Included are memoranda that represent the daily espionage work of men like Norwood Francis ''The Judge'' Allman, who made a fortune in Shanghai running two newspapers and acting as legal counsel for such international businesses as Coca-Cola. In a matter of months, he went from power player in the Pacific, to Japanese POW, to head of an OSS Far East division.

He was an example of a brief period when Donovan, a New York lawyer and Medal of Honor-winning hero from World War I who was nicknamed ''Wild Bill,'' made intelligence a Cirque de Soleil of brainy eccentrics from all walks of life.

''The OSS was a collection of oddballs,'' says Maochun Yu, author of ''The OSS in China: Prelude to the Cold War,'' and a history professor at the US Naval Academy at Annapolis, Md. ''People who would not fit into the traditional Army and Navy structures. The OSS in China in particular was a potpourri of people.

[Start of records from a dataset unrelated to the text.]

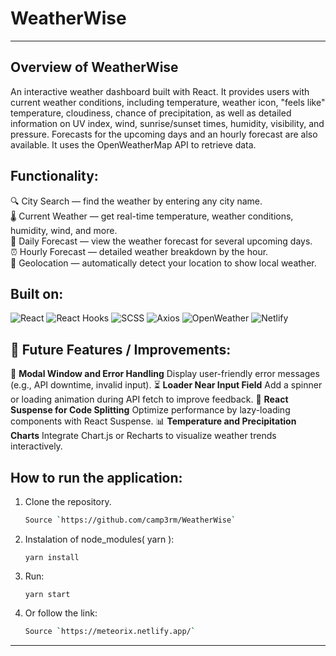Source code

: # WeatherWise 
***
## Overview of WeatherWise

An interactive weather dashboard built with React. It provides users with current weather conditions, including temperature, weather icon, "feels like" temperature, cloudiness, chance of precipitation, as well as detailed information on UV index, wind, sunrise/sunset times, humidity, visibility, and pressure. Forecasts for the upcoming days and an hourly forecast are also available. It uses the OpenWeatherMap API to retrieve data.

## Functionality:
🔍 City Search — find the weather by entering any city name.  
🌡️ Current Weather — get real-time temperature, weather conditions, humidity, wind, and more.  
📅 Daily Forecast — view the weather forecast for several upcoming days.  
⏰ Hourly Forecast — detailed weather breakdown by the hour.  
📍 Geolocation — automatically detect your location to show local weather.  

## Built on:
![React](https://img.shields.io/badge/-React-blue?logo=react&logoColor=white)
![React Hooks](https://img.shields.io/badge/-React%20Hooks-blue?logo=react&logoColor=white)
![SCSS](https://img.shields.io/badge/-SCSS-cc6699?logo=sass&logoColor=white)
![Axios](https://img.shields.io/badge/-Axios-671ddf?logo=axios&logoColor=white)
![OpenWeather](https://img.shields.io/badge/-OpenWeather-orange?logo=OpenWeather&logoColor=white)
![Netlify](https://img.shields.io/badge/-Netlify-00C7B7?logo=netlify&logoColor=white)

## 🚀 Future Features / Improvements:
🔧 **Modal Window and Error Handling**
Display user-friendly error messages (e.g., API downtime, invalid input).
⏳ **Loader Near Input Field**
Add a spinner or loading animation during API fetch to improve feedback.
🧩 **React Suspense for Code Splitting**
Optimize performance by lazy-loading components with React Suspense.
📊 **Temperature and Precipitation Charts**
Integrate Chart.js or Recharts to visualize weather trends interactively.

## How to run the application:

 1. Clone the repository.
    ```bash
    Source `https://github.com/camp3rm/WeatherWise`
    ```
 2. Instalation of node_modules( yarn ):
    ```
    yarn install
    ```
 3. Run:
    ```
    yarn start
    ```
 3. Or follow the link:
    ```bash
    Source `https://meteorix.netlify.app/`
    ```
***
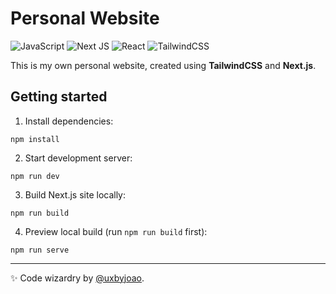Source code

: # Personal Website

![JavaScript](https://img.shields.io/badge/javascript-%23323330.svg?logo=javascript&logoColor=%23F7DF1E&style=for-the-badge) 
![Next JS ](https://img.shields.io/badge/Next-black?logo=next.js&logoColor=white&style=for-the-badge) 
![React](https://img.shields.io/badge/react-%2320232a.svg?logo=react&logoColor=%2361DAFB&style=for-the-badge) 
![TailwindCSS](https://img.shields.io/badge/tailwindcss-%2338B2AC.svg?logo=tailwind-css&logoColor=white&style=for-the-badge) 

This is my own personal website, created using **TailwindCSS** and **Next.js**.

## Getting started

1. Install dependencies:

```
npm install
```

2. Start development server:

```
npm run dev
```

3. Build Next.js site locally:

```
npm run build
```

4. Preview local build (run `npm run build` first):

```
npm run serve
```

---

✨ Code wizardry by [@uxbyjoao](https://uxbyjoao.com).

It wasn't even in the mainstream of the OSS. Julia Child was in it [in China].''

Building a network

After the surprise attack on Pearl Harbor, Donovan was compelled to get a Pacific program up and running quickly while still assembling the parts of his European outfit.

Donovan leaned heavily on the expertise of Cornelius V. Starr, who began selling insurance in the Chinese city of Shanghai in 1919 and built a global empire that he eventually named the American International Group, which today is the most profitable insurance company in the world.

Donovan and Starr got their first crack at some of the savviest Americans in occupied Asia when Japan and the United States agreed on their first exchange of civilian nationals. The OSS sent an expert Asia hand armed with a briefcase full of questionnaires down to New York harbor to greet the first batch of repatriates, who arrived in August 1942 aboard a Swedish ship called the Gripsholm, the first of several such trips it would make through 1944.

Arriving from Korea in 1942, 59-year-old mining engineer Frank Smith told the OSS about how the Japanese were furiously exploiting Korea's large quantities of tungsten, copper and lead, and were ramping up steel and iron production, relying heavily on forced labor.

Smith, who had lived in Korea for 30 years, pinpointed places where the Japanese were making gunpowder, munitions, and chemicals, including ''a large new factory of the Japanese Chemical Industrial Co.'' that was producing ammunition and magnesium.

That was top-notch intelligence, Weinberg says. ''Tungsten is a terribly important material used in steel making, in making warships, tanks, artillery, all manner of military hardware. If you had something about steel production, that is very important information.'' Such details may have been used to help target US bombers or covert operations.